A la mañana siguiente a la fiesta de Meryton, Darcy se encontraba solo, sentado a la mesa del soleado comedor pequeño de Netherfield, acariciando una taza de café negro mientras leía con atención una carta de su hermana. Los Bingley y los Hurst todavía no habían bajado, pues se estaban recuperando de los sucesos de la noche anterior. Al no encontrar ninguna razón para romper el hábito de levantarse temprano, Darcy bajó a la hora acostumbrada y encontró que tenía el comedor sólo para él y que, sobre la mesita, lo aguardaba una muy esperada carta de su hermana Georgiana. Se sirvió una taza de la humeante bebida, se metió la carta bajo el brazo y miró a su alrededor en busca de un lugar cómodo donde pudiera disfrutar de las dos cosas. Si estuviera en su casa de Londres o en su mansión campestre, Pemberley, se habría dirigido a la biblioteca. Pero aquello no era Pemberley sino Netherfield. Y como la casa había sido recientemente alquilada por su amigo, la biblioteca estaba tristemente descuidada y era casi la habitación más incómoda de todo el lugar. Así que tendría que instalarse en aquella estancia, que era menos tranquila, y confiar en que sus anfitriones decidieran abandonarse un rato más al sueño, permitiéndole la privacidad que su carta merecía.

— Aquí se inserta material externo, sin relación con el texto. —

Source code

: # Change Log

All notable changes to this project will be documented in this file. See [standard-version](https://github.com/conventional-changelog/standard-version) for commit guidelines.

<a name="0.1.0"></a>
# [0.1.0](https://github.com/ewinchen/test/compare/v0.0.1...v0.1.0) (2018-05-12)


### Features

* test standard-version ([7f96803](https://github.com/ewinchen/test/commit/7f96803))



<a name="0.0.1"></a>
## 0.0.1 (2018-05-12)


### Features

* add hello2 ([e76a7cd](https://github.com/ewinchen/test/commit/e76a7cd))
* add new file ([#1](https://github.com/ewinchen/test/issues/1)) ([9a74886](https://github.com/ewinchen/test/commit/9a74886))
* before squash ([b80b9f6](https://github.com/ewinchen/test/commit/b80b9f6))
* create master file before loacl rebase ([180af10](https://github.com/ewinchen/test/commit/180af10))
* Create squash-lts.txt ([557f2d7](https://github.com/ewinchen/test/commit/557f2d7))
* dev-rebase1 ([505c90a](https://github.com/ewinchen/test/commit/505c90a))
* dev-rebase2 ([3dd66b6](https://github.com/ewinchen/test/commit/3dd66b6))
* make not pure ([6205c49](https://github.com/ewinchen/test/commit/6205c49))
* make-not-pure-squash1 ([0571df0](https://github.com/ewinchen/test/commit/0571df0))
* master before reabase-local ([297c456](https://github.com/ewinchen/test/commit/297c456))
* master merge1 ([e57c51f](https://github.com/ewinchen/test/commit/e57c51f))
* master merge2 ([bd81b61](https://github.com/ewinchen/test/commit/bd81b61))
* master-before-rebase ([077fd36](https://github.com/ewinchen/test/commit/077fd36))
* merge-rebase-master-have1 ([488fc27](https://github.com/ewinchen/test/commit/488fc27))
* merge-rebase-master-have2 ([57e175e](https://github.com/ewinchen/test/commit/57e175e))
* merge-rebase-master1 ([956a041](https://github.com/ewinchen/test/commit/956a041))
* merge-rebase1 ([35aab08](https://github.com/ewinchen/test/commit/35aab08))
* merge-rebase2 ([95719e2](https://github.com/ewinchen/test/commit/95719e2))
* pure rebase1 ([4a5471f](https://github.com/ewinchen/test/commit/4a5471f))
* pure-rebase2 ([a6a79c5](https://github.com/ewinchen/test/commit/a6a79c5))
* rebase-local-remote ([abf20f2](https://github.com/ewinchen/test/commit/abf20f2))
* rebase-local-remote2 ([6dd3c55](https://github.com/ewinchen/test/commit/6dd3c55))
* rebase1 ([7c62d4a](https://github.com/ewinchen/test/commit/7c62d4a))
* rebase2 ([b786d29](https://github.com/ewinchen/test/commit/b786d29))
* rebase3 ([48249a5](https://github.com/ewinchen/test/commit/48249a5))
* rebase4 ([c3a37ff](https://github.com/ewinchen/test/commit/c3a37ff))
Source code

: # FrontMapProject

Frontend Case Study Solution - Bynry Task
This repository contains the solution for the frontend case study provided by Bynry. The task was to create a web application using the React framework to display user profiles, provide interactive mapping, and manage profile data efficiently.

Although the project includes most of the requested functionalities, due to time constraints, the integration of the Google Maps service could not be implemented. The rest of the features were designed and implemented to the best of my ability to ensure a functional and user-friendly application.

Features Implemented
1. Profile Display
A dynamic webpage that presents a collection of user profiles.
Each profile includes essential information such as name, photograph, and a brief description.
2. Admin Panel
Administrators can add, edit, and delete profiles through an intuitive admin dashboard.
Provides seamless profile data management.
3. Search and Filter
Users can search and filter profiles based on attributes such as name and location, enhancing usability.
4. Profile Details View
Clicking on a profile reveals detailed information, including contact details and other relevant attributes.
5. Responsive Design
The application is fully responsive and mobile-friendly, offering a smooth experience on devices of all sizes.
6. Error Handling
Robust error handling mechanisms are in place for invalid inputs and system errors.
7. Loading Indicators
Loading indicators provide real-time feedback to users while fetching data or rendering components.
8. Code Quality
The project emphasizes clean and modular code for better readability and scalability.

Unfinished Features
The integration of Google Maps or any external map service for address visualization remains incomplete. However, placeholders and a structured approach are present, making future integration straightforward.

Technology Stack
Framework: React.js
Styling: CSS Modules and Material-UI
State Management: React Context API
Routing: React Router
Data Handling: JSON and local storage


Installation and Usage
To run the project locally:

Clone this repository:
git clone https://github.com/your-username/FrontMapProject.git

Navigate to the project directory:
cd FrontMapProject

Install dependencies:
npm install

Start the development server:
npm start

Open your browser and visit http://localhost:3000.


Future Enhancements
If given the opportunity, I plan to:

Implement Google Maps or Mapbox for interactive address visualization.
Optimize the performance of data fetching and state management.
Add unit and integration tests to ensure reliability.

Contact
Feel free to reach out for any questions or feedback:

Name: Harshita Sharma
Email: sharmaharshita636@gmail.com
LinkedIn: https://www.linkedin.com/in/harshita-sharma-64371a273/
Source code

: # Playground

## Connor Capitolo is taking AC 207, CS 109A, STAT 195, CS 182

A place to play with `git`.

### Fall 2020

Mientras el delicioso aroma del café flotaba a su alrededor, Darcy rompió el sello de la carta de su hermana, que tenía un significado más considerable que las que acostumbraba recibir. Últimamente, desde el incidente con George Wickham, sus cartas consistían apenas en unas pocas líneas: informes sobre sus clases, sus progresos en la interpretación del piano, el nombre de los visitantes y cosas por el estilo. El suave brillo que hasta entonces había caracterizado a Georgiana se había convertido en un polvo ceniciento que cubría su corazón y la obligaba a retirarse del mundo. Darcy rezaba para que aquello fuese una cuestión pasajera y que haberse visto expuesta a semejante vileza no hubiese dañado de manera permanente la capacidad de su hermana para asumir su lugar en la sociedad. Abrió las hojas cuidadosamente dobladas y leyó:

18 de octubre

Queridísimo hermano:

Espero que al recibir esta carta te encuentres bien y contento durante tu estancia con el señor Bingley y su familia. ¿Qué te parece Netherfield? ¿Es agradable, tal como prometió el señor Bingley?

¿Qué le parecía Netherfield? La mansión era bastante agradable, excepto por la biblioteca. Se trataba, ciertamente, de una propiedad que Bingley podía administrar en ese momento de su vida. Sí, funcionaría… si los vecinos… Darcy volvió a concentrarse en la carta.